Зимой 1783 года мой сын получил двухмесячный отпуск для свидания со мной. В то время я с утверждения императрицы передала ему все наследственное его имение, за исключением той частички, которая выделялась на мою долю. Таким образом, я освободила себя от хлопот по управлению его собственными делами. Теперь он сам располагал большим состоянием, чем его отец оставил нам всем, не имея на себе ни одного рубля долгов. Так что я могу с чистой совестью сказать себе и другим, что мой надзор не был дурен, и в этой истине не отказывал мне никто из других опекунов.

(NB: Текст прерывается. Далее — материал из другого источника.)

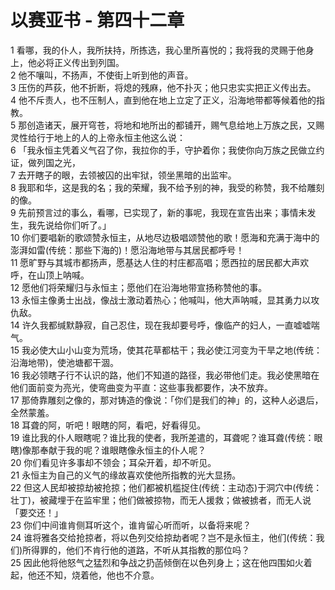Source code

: # 以赛亚书 - 第四十二章
  
 1 看哪，我的仆人，我所扶持，所拣选，我心里所喜悦的；我将我的灵赐于他身上，他必将正义传出到列国。  
 2 他不嚷叫，不扬声，不使街上听到他的声音。  
 3 压伤的芦荻，他不折断，将熄的残麻，他不扑灭；他只忠实实把正义传出去。  
 4 他不斥责人，也不压制人，直到他在地上立定了正义，沿海地带都等候着他的指教。  
 5 那创造诸天，展开穹苍，将地和地所出的都铺开，赐气息给地上万族之民，又赐灵性给行于地上的人的上帝永恒主他这么说：  
 6 「我永恒主凭着义气召了你，我拉你的手，守护着你；我使你向万族之民做立约证，做列国之光，  
 7 去开瞎子的眼，去领被囚的出牢狱，领坐黑暗的出监牢。  
 8 我耶和华，这是我的名；我的荣耀，我不给予别的神，我受的称赞，我不给雕刻的像。  
 9 先前预言过的事么，看哪，已实现了，新的事呢，我现在宣告出来；事情未发生，我先说给你们听了。」  
 10 你们要唱新的歌颂赞永恒主，从地尽边极唱颂赞他的歌！愿海和充满于海中的澎湃如雷(传统：那些下海的)！愿沿海地带与其居民都呼号！  
 11 愿旷野与其城市都扬声，愿基达人住的村庄都高唱；愿西拉的居民都大声欢呼，在山顶上呐喊。  
 12 愿他们将荣耀归与永恒主；愿他们在沿海地带宣扬称赞他的事。  
 13 永恒主像勇士出战，像战士激动着热心；他喊叫，他大声呐喊，显其勇力以攻仇敌。  
 14 许久我都缄默静寂，自己忍住，现在我却要号呼，像临产的妇人，一直嘘嘘喘气。  
 15 我必使大山小山变为荒场，使其花草都枯干；我必使江河变为干旱之地(传统：沿海地带)，使池塘都干涸。  
 16 我必领瞎子行不认识的路，他们不知道的路径，我必带他们走。我必使黑暗在他们面前变为亮光，使弯曲变为平直：这些事我都要作，决不放弃。  
 17 那倚靠雕刻之像的，那对铸造的像说：「你们是我们的神」的，这种人必退后，全然蒙羞。  
 18 耳聋的阿，听吧！眼瞎的阿，看吧，好看得见。  
 19 谁比我的仆人眼瞎呢？谁比我的使者，我所差遣的，耳聋呢？谁耳聋(传统：眼瞎)像那奉献于我的呢？谁眼瞎像永恒主的仆人呢？  
 20 你们看见许多事却不领会；耳朵开着，却不听见。  
 21 永恒主为自己的义气的缘故喜欢使他所指教的光大显扬。  
 22 但这人民却被掠劫被抢掠；他们都被机槛捉住(传统：主动态)于洞穴中(传统：壮丁)，被藏埋于在监牢里；他们做被掠物，而无人援救；做被掳者，而无人说「要交还！」  
 23 你们中间谁肯侧耳听这个，谁肯留心听而听，以备将来呢？  
 24 谁将雅各交给抢掠者，将以色列交给掠劫者呢？岂不是永恒主，他们(传统：我们)所得罪的，他们不肯行他的道路，不听从其指教的那位吗？  
 25 因此他将他怒气之猛烈和争战之扔菡倾倒在以色列身上；这在他四围如火着起，他还不知，烧着他，他也不介意。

Летом императрица собралась в Финляндию и так убедительно просила меня сопровождать ее, словно предвидела с моей стороны особенную жертву в этом путешествии. Напротив, я приняла предложение очень охотно. Мне хотелось взглянуть на Финляндию и рассеять меланхолию, уже давно тяготившую меня. Я также желала познакомиться со шведским королем, который обещал приплыть в Фридрихсгам, и сравнить его с герцогом Судерманским; с последним я уже была знакома. Во всяком случае быть свидетелем свидания двух образованных монархов-соседей было очень любопытно. Поэтому я радостно согласилась сопровождать Екатерину.

В день нашего отъезда меня посетил шведский уполномоченный, министр Нокен, собиравшийся оставить Петербург для встречи своего государя. Он явился ко мне с объявлением, что его король желает украсить меня орденом Большого почетного креста, и засвидетельствовал его удовольствие, что я, с которой он давно желал познакомиться, сопровождаю императрицу в Финляндию.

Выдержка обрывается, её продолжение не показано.